Action item —
Copy all the lines of the data that include the word "Söhne".

Input —
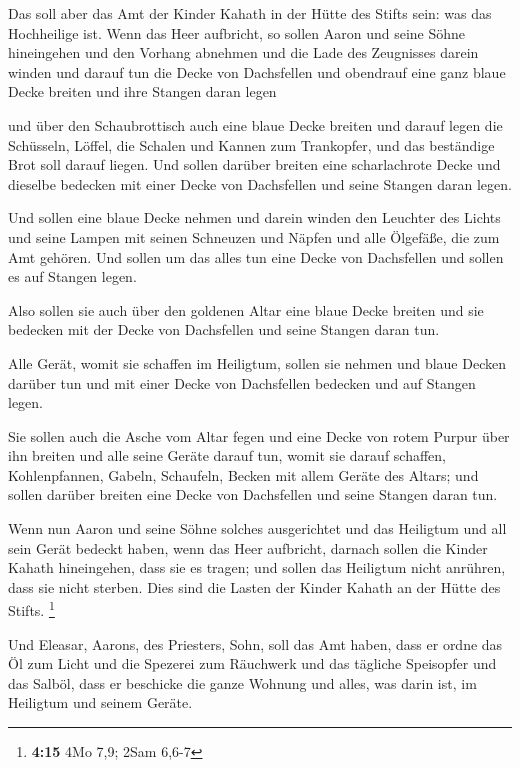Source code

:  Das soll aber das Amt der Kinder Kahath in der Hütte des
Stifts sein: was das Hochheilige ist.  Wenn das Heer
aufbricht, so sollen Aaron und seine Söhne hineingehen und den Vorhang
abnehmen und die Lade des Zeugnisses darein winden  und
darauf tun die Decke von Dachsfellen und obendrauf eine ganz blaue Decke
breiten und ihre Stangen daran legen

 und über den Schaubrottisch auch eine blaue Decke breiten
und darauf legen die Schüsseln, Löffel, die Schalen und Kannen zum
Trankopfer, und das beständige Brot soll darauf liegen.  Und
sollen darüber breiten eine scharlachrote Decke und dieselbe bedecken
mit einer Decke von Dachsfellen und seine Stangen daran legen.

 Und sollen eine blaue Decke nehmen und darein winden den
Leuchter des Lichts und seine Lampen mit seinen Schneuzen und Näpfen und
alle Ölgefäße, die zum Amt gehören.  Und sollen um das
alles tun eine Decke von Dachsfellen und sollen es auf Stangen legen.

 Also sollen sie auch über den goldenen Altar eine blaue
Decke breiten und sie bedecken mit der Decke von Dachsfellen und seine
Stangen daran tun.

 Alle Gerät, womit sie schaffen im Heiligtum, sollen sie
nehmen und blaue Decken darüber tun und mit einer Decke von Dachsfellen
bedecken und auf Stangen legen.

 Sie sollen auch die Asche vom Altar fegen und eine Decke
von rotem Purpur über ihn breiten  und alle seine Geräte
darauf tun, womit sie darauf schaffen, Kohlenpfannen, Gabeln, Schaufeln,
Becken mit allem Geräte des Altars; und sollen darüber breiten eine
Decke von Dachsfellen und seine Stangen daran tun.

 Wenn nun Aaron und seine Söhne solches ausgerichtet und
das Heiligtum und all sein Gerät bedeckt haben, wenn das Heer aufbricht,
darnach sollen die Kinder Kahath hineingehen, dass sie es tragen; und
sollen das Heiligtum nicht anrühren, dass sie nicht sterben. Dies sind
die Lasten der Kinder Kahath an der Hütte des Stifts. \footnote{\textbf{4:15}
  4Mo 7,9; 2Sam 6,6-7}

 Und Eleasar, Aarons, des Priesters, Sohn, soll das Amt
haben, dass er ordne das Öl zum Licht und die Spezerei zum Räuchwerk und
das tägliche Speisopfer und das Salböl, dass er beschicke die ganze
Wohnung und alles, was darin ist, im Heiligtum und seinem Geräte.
--
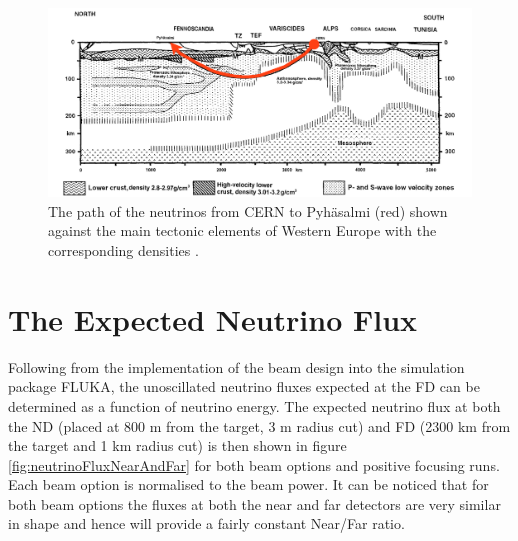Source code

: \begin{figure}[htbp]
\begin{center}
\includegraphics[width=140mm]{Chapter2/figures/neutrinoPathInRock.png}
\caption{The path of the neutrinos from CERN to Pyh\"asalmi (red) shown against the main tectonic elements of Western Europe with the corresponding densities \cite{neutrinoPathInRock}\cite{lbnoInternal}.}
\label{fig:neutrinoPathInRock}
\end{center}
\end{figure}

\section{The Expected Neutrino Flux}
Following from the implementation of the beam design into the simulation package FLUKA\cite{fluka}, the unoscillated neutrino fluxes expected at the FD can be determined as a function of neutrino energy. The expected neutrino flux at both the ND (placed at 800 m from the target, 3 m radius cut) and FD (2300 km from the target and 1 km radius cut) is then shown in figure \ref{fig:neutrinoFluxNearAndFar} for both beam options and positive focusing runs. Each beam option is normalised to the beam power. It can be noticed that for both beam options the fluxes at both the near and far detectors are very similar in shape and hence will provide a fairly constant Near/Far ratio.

Solved exercise —
aufbricht, so sollen Aaron und seine Söhne hineingehen und den Vorhang
 Wenn nun Aaron und seine Söhne solches ausgerichtet und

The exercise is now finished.